The goal is to simulate user interactions for decision-making XAI based on the Markov Decision Process (MDP). The XAI dialog is simulated in a Jupyter Notebook, and the agent is tested on Google Assistant.

Chapter 8, Local Interpretable Model-Agnostic Explanations (LIME)

This chapter takes model agnostics further with Local Interpretable Model-agnostic Explanations (LIME). The chapter shows how to create a model-agnostic explainable AI Python program that can explain the results of random forests, k-nearest neighbors, gradient boosting, decision trees, and extra trees.

The Python program creates a unique LIME explainer with visualizations no matter which ML model produces the results.

Chapter 9, The Counterfactual Explanations Method

It is sometimes impossible to find why a data point has not been classified as expected. No matter how we look at it, we cannot determine which feature or features generated the error.

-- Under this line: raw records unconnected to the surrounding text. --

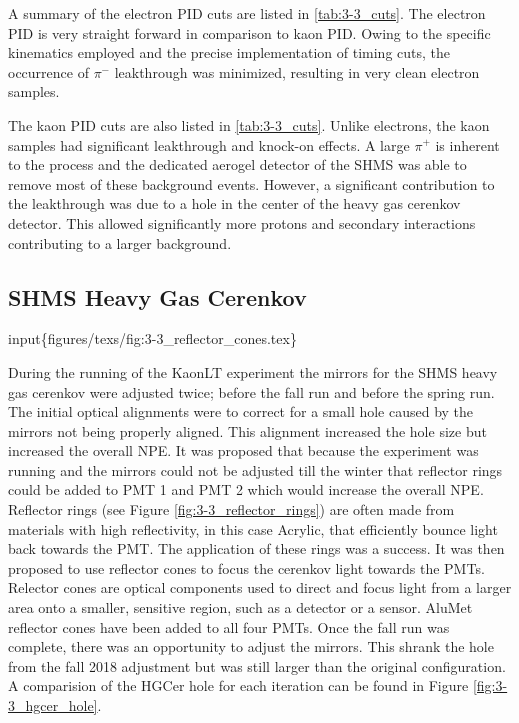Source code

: \documentclass[
]{report}
\begin{document}




A summary of the electron PID cuts are listed in \ref{tab:3-3_cuts}. The
electron PID is very straight forward in comparison to kaon PID. Owing
to the specific kinematics employed and the precise implementation of
timing cuts, the occurrence of \(\pi^-\) leakthrough was minimized,
resulting in very clean electron samples.



The kaon PID cuts are also listed in \ref{tab:3-3_cuts}. Unlike
electrons, the kaon samples had significant leakthrough and knock-on
effects. A large \(\pi^+\) is inherent to the process and the dedicated
aerogel detector of the SHMS was able to remove most of these background
events. However, a significant contribution to the leakthrough was due
to a hole in the center of the heavy gas cerenkov detector. This allowed
significantly more protons and secondary interactions contributing to a
larger background.

\hypertarget{shms-heavy-gas-cerenkov}{%
\subsection{SHMS Heavy Gas Cerenkov}\label{shms-heavy-gas-cerenkov}}



input\{figures/texs/fig:3-3\_reflector\_cones.tex\}

During the running of the KaonLT experiment the mirrors for the SHMS
heavy gas cerenkov were adjusted twice; before the fall run and before
the spring run. The initial optical alignments were to correct for a
small hole caused by the mirrors not being properly aligned. This
alignment increased the hole size but increased the overall NPE. It was
proposed that because the experiment was running and the mirrors could
not be adjusted till the winter that reflector rings could be added to
PMT 1 and PMT 2 which would increase the overall NPE. Reflector rings
(see Figure \ref{fig:3-3_reflector_rings}) are often made from materials
with high reflectivity, in this case Acrylic, that efficiently bounce
light back towards the PMT. The application of these rings was a
success. It was then proposed to use reflector cones to focus the
cerenkov light towards the PMTs. Relector cones are optical components
used to direct and focus light from a larger area onto a smaller,
sensitive region, such as a detector or a sensor. AluMet reflector cones
have been added to all four PMTs. Once the fall run was complete, there
was an opportunity to adjust the mirrors. This shrank the hole from the
fall 2018 adjustment but was still larger than the original
configuration. A comparision of the HGCer hole for each iteration can be
found in Figure \ref{fig:3-3_hgcer_hole}.
\end{document}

Visualizing counterfactual explanations can display the features of a data point that has been classified in the wrong category right next to the closest data point that was classified in the right category. An explanation can be rapidly tracked down with the Python program created in this chapter with a WIT.

The Python program created in this chapter's WIT can define the belief, truth, justification, and sensitivity of a prediction.

Chapter 10, Contrastive XAI

Sometimes, even the most potent XAI tools cannot pinpoint the reason an ML program made a decision. The Contrastive Explanation Method (CEM) implemented in Python in this chapter will find precisely how a datapoint crossed the line into another class.

The program created in this chapter prepares a MNIST dataset for CEM, defines a CNN, tests the accuracy of the CNN, and defines and trains an auto-encoder. From there, the program creates a CEM explainer that will provide visual explanations of pertinent negatives and positives.

Chapter 11, Anchors XAI

Rules have often been associated with hard coded expert system rules. But what if an XAI tool could generate rules automatically to explain a result? Anchors are high-precision rules that are produced automatically.

This chapter's Python program creates anchors for text classification and images. The program pinpoints the precise pixels of an image that made a model change its mind and select a class.

Chapter 12, Cognitive XAI

Human cognition has provided the framework for the incredible technical progress made by humanity in the past few centuries, including artificial intelligence. This chapter puts human cognition to work to build cognitive rule bases for XAI.

The chapter explains how to build a cognitive dictionary and a cognitive sentiment analysis function to explain the marginal features from a human perspective. A Python program shows how to measure marginal cognitive contributions.

This chapter sums up the essence of XAI, for the reader to build the future of artificial intelligence, containing real human intelligence and ethics.